------ DATA EXTRACT ------

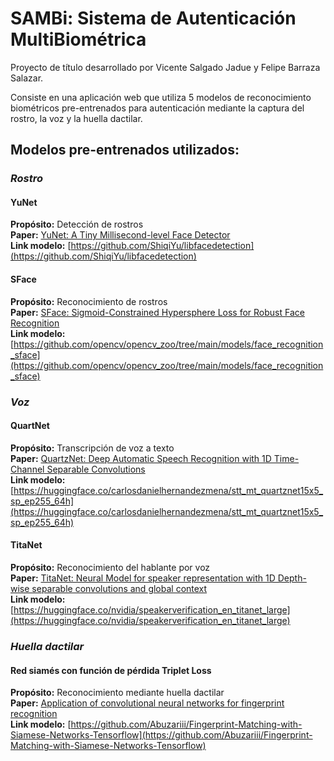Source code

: # SAMBi: Sistema de Autenticación MultiBiométrica

Proyecto de título desarrollado por Vicente Salgado Jadue y Felipe Barraza Salazar.

Consiste en una aplicación web que utiliza 5 modelos de reconocimiento biométricos pre-entrenados para autenticación mediante la captura del rostro, la voz y la huella dactilar.

## Modelos pre-entrenados utilizados:

### ***Rostro***

#### YuNet
**Propósito:** Detección de rostros <br/>
**Paper:** [YuNet: A Tiny Millisecond-level Face Detector](https://link.springer.com/content/pdf/10.1007/s11633-023-1423-y.pdf) <br/>
**Link modelo:** [https://github.com/ShiqiYu/libfacedetection](https://github.com/ShiqiYu/libfacedetection) <br/>

#### SFace
**Propósito:** Reconocimiento de rostros <br/>
**Paper:** [SFace: Sigmoid-Constrained Hypersphere Loss for Robust Face Recognition](https://arxiv.org/abs/2205.12010) <br/>
**Link modelo:** [https://github.com/opencv/opencv_zoo/tree/main/models/face_recognition_sface](https://github.com/opencv/opencv_zoo/tree/main/models/face_recognition_sface) <br/>

### ***Voz***

#### QuartNet
**Propósito:** Transcripción de voz a texto <br/>
**Paper:** [QuartzNet: Deep Automatic Speech Recognition with 1D Time-Channel Separable Convolutions](https://arxiv.org/abs/1910.10261) <br/>
**Link modelo:** [https://huggingface.co/carlosdanielhernandezmena/stt_mt_quartznet15x5_sp_ep255_64h](https://huggingface.co/carlosdanielhernandezmena/stt_mt_quartznet15x5_sp_ep255_64h) <br/>

#### TitaNet
**Propósito:** Reconocimiento del hablante por voz <br/>
**Paper:** [TitaNet: Neural Model for speaker representation with 1D Depth-wise separable convolutions and global context](https://arxiv.org/abs/2110.04410) <br/>
**Link modelo:** [https://huggingface.co/nvidia/speakerverification_en_titanet_large](https://huggingface.co/nvidia/speakerverification_en_titanet_large) <br/>

### ***Huella dactilar***

#### Red siamés con función de pérdida Triplet Loss
**Propósito:** Reconocimiento mediante huella dactilar <br/>
**Paper:** [Application of convolutional neural networks for fingerprint recognition](http://lup.lub.lu.se/student-papers/record/8949667/file/8949687.pdf) <br/>
**Link modelo:** [https://github.com/Abuzariii/Fingerprint-Matching-with-Siamese-Networks-Tensorflow](https://github.com/Abuzariii/Fingerprint-Matching-with-Siamese-Networks-Tensorflow) <br/>


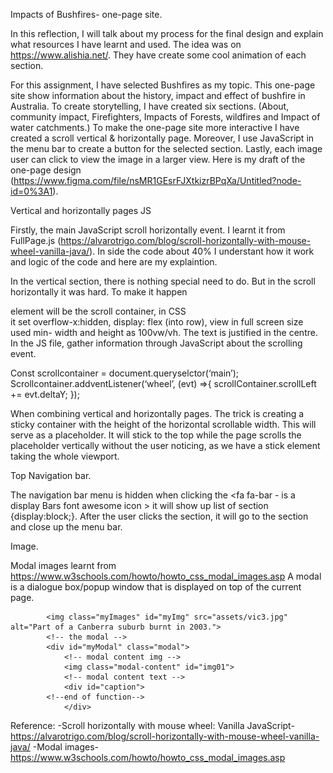Impacts of Bushfires- one-page site. 

In this reflection, I will talk about my process for the final design and explain what resources I have learnt and used. The idea was on https://www.alishia.net/. They have create some cool animation of each section. 

For this assignment, I have selected Bushfires as my topic. This one-page site show information about the history, impact and effect of bushfire in Australia. To create storytelling, I have created six sections. (About, community impact, Firefighters, Impacts of Forests, wildfires and Impact of water catchments.) To make the one-page site more interactive I have created a scroll vertical & horizontally page. Moreover, I use JavaScript in the menu bar to create a button for the selected section. Lastly, each image user can click to view the image in a larger view. Here is my draft of the one-page design (https://www.figma.com/file/nsMR1GEsrFJXtkizrBPqXa/Untitled?node-id=0%3A1). 


Vertical and horizontally pages JS


Firstly, the main JavaScript scroll horizontally event. I learnt it from FullPage.js (https://alvarotrigo.com/blog/scroll-horizontally-with-mouse-wheel-vanilla-java/). In side the code about 40% I understant how it work and logic of the code and here are my explaintion. 



In the vertical section, there is nothing special need to do. But in the scroll horizontally it was hard. To make it happen <main> element will be the scroll container, in CSS <main> it set overflow-x:hidden, display: flex (into row), view in full screen size used min- width and height as 100vw/vh. The text is justified in the centre. In the JS file, gather information through JavaScript about the scrolling event. 

Const scrollcontainer = document.queryselctor(‘main’);
Scrollcontainer.addventListener(‘wheel’, (evt) =>{
scrollContainer.scrollLeft += evt.deltaY;
});

When combining vertical and horizontally pages. The trick is creating a sticky container with the height of the horizontal scrollable width. This will serve as a placeholder. It will stick to the top while the page scrolls the placeholder vertically without the user noticing, as we have a stick element taking the whole viewport.

Top Navigation bar. 

The navigation bar menu is hidden when clicking the <fa fa-bar - is a display Bars font awesome icon > it will show up list of section {display:block;}. After the user clicks the section, it will go to the section and close up the menu bar. 

Image.

Modal images learnt from https://www.w3schools.com/howto/howto_css_modal_images.asp
A modal is a dialogue box/popup window that is displayed on top of the current page.
<!-- <html> -->
   <!-- tragger img function -->
            <img class="myImages" id="myImg" src="assets/vic3.jpg" alt="Part of a Canberra suburb burnt in 2003.">
            <!-- the modal -->
            <div id="myModal" class="modal">
                <!-- modal content img -->
                <img class="modal-content" id="img01">
                <!-- modal content text -->
                <div id="caption">
            <!--end of function-->
                </div>
<!-- CSS -->


Reference:
-Scroll horizontally with mouse wheel: Vanilla JavaScript-
https://alvarotrigo.com/blog/scroll-horizontally-with-mouse-wheel-vanilla-java/
-Modal images-
https://www.w3schools.com/howto/howto_css_modal_images.asp
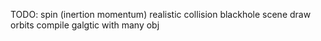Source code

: TODO:
spin (inertion momentum)
realistic collision
blackhole scene
draw orbits
compile galgtic with many obj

------

### TASK OBJECTIVE
The answer must be an exact copy of the lines from the start of the records above through the line containing "## Modelos pre-entrenados", with no pictures in it.

### EXPECTED OUTPUT
Source code

: # SAMBi: Sistema de Autenticación MultiBiométrica

Proyecto de título desarrollado por Vicente Salgado Jadue y Felipe Barraza Salazar.

Consiste en una aplicación web que utiliza 5 modelos de reconocimiento biométricos pre-entrenados para autenticación mediante la captura del rostro, la voz y la huella dactilar.

## Modelos pre-entrenados utilizados:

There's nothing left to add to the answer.